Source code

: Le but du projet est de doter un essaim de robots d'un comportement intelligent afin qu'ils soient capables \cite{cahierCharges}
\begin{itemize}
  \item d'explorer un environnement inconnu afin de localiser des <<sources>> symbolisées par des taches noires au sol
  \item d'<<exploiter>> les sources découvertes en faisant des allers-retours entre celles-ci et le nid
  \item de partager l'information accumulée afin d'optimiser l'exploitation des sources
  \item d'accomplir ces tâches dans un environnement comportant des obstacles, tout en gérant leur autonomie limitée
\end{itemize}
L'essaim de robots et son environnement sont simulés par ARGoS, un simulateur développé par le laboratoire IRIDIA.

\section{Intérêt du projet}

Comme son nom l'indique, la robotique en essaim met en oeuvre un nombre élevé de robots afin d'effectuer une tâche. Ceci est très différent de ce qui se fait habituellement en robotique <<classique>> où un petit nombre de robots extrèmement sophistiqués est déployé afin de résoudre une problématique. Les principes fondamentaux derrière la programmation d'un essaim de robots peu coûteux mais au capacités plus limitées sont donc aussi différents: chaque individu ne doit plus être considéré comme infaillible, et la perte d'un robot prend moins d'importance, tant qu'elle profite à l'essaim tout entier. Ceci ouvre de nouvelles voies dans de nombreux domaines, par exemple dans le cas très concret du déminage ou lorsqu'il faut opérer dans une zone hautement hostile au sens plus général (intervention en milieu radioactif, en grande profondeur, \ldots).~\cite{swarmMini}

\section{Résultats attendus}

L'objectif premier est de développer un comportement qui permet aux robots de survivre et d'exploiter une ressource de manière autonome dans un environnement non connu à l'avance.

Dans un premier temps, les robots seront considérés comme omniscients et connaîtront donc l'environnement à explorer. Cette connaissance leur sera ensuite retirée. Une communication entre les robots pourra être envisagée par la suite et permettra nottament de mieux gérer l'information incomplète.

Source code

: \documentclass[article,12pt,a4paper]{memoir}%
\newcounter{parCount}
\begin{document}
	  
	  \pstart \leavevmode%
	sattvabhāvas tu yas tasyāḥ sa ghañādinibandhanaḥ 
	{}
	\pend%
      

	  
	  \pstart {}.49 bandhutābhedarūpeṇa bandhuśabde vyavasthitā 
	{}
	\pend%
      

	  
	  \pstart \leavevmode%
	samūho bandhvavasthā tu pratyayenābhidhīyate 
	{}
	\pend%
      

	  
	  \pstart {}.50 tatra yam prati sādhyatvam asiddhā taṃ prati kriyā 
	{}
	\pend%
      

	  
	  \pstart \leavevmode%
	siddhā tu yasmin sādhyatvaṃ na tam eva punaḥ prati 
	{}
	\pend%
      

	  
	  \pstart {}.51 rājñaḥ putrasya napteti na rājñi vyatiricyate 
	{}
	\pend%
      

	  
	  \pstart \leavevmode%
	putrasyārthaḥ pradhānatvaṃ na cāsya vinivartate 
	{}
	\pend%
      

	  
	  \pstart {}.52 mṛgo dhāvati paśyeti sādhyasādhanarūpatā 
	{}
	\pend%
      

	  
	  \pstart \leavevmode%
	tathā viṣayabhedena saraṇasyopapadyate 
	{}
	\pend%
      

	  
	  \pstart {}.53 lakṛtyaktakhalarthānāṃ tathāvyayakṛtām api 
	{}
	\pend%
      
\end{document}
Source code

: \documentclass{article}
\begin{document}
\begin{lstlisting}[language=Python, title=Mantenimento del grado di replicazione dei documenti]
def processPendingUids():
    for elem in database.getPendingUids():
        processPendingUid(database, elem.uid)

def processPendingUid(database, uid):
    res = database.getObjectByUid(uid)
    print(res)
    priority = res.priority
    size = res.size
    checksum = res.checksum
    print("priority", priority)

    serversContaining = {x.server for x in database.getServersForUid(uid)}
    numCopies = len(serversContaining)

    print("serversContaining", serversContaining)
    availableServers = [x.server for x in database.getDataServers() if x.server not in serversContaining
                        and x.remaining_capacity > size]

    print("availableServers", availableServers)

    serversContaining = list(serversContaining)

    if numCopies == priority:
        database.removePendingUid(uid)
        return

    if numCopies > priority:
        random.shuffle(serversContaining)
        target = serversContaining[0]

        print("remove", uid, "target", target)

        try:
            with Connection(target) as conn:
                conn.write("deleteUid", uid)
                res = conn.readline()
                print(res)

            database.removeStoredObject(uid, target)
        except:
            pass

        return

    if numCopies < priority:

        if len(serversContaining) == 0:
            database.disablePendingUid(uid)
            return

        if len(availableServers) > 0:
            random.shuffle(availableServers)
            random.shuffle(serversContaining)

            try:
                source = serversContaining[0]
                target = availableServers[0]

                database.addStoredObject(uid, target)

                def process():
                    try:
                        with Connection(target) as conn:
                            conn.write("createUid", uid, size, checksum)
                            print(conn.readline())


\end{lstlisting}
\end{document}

--

Transcribe the data. Leave every line exactly as it is.

**Task result:**
Source code

: Le but du projet est de doter un essaim de robots d'un comportement intelligent afin qu'ils soient capables \cite{cahierCharges}
\begin{itemize}
  \item d'explorer un environnement inconnu afin de localiser des <<sources>> symbolisées par des taches noires au sol
  \item d'<<exploiter>> les sources découvertes en faisant des allers-retours entre celles-ci et le nid
  \item de partager l'information accumulée afin d'optimiser l'exploitation des sources
  \item d'accomplir ces tâches dans un environnement comportant des obstacles, tout en gérant leur autonomie limitée
\end{itemize}
L'essaim de robots et son environnement sont simulés par ARGoS, un simulateur développé par le laboratoire IRIDIA.

\section{Intérêt du projet}

Comme son nom l'indique, la robotique en essaim met en oeuvre un nombre élevé de robots afin d'effectuer une tâche. Ceci est très différent de ce qui se fait habituellement en robotique <<classique>> où un petit nombre de robots extrèmement sophistiqués est déployé afin de résoudre une problématique. Les principes fondamentaux derrière la programmation d'un essaim de robots peu coûteux mais au capacités plus limitées sont donc aussi différents: chaque individu ne doit plus être considéré comme infaillible, et la perte d'un robot prend moins d'importance, tant qu'elle profite à l'essaim tout entier. Ceci ouvre de nouvelles voies dans de nombreux domaines, par exemple dans le cas très concret du déminage ou lorsqu'il faut opérer dans une zone hautement hostile au sens plus général (intervention en milieu radioactif, en grande profondeur, \ldots).~\cite{swarmMini}

\section{Résultats attendus}

L'objectif premier est de développer un comportement qui permet aux robots de survivre et d'exploiter une ressource de manière autonome dans un environnement non connu à l'avance.

Dans un premier temps, les robots seront considérés comme omniscients et connaîtront donc l'environnement à explorer. Cette connaissance leur sera ensuite retirée. Une communication entre les robots pourra être envisagée par la suite et permettra nottament de mieux gérer l'information incomplète.

Source code

: \documentclass[article,12pt,a4paper]{memoir}%
\newcounter{parCount}
\begin{document}
	  
	  \pstart \leavevmode%
	sattvabhāvas tu yas tasyāḥ sa ghañādinibandhanaḥ 
	{}
	\pend%
      

	  
	  \pstart {}.49 bandhutābhedarūpeṇa bandhuśabde vyavasthitā 
	{}
	\pend%
      

	  
	  \pstart \leavevmode%
	samūho bandhvavasthā tu pratyayenābhidhīyate 
	{}
	\pend%
      

	  
	  \pstart {}.50 tatra yam prati sādhyatvam asiddhā taṃ prati kriyā 
	{}
	\pend%
      

	  
	  \pstart \leavevmode%
	siddhā tu yasmin sādhyatvaṃ na tam eva punaḥ prati 
	{}
	\pend%
      

	  
	  \pstart {}.51 rājñaḥ putrasya napteti na rājñi vyatiricyate 
	{}
	\pend%
      

	  
	  \pstart \leavevmode%
	putrasyārthaḥ pradhānatvaṃ na cāsya vinivartate 
	{}
	\pend%
      

	  
	  \pstart {}.52 mṛgo dhāvati paśyeti sādhyasādhanarūpatā 
	{}
	\pend%
      

	  
	  \pstart \leavevmode%
	tathā viṣayabhedena saraṇasyopapadyate 
	{}
	\pend%
      

	  
	  \pstart {}.53 lakṛtyaktakhalarthānāṃ tathāvyayakṛtām api 
	{}
	\pend%
      
\end{document}
Source code

: \documentclass{article}
\begin{document}
\begin{lstlisting}[language=Python, title=Mantenimento del grado di replicazione dei documenti]
def processPendingUids():
    for elem in database.getPendingUids():
        processPendingUid(database, elem.uid)

def processPendingUid(database, uid):
    res = database.getObjectByUid(uid)
    print(res)
    priority = res.priority
    size = res.size
    checksum = res.checksum
    print("priority", priority)

    serversContaining = {x.server for x in database.getServersForUid(uid)}
    numCopies = len(serversContaining)

    print("serversContaining", serversContaining)
    availableServers = [x.server for x in database.getDataServers() if x.server not in serversContaining
                        and x.remaining_capacity > size]

    print("availableServers", availableServers)

    serversContaining = list(serversContaining)

    if numCopies == priority:
        database.removePendingUid(uid)
        return

    if numCopies > priority:
        random.shuffle(serversContaining)
        target = serversContaining[0]

        print("remove", uid, "target", target)

        try:
            with Connection(target) as conn:
                conn.write("deleteUid", uid)
                res = conn.readline()
                print(res)

            database.removeStoredObject(uid, target)
        except:
            pass

        return

    if numCopies < priority:

        if len(serversContaining) == 0:
            database.disablePendingUid(uid)
            return

        if len(availableServers) > 0:
            random.shuffle(availableServers)
            random.shuffle(serversContaining)

            try:
                source = serversContaining[0]
                target = availableServers[0]

                database.addStoredObject(uid, target)

                def process():
                    try:
                        with Connection(target) as conn:
                            conn.write("createUid", uid, size, checksum)
                            print(conn.readline())


\end{lstlisting}
\end{document}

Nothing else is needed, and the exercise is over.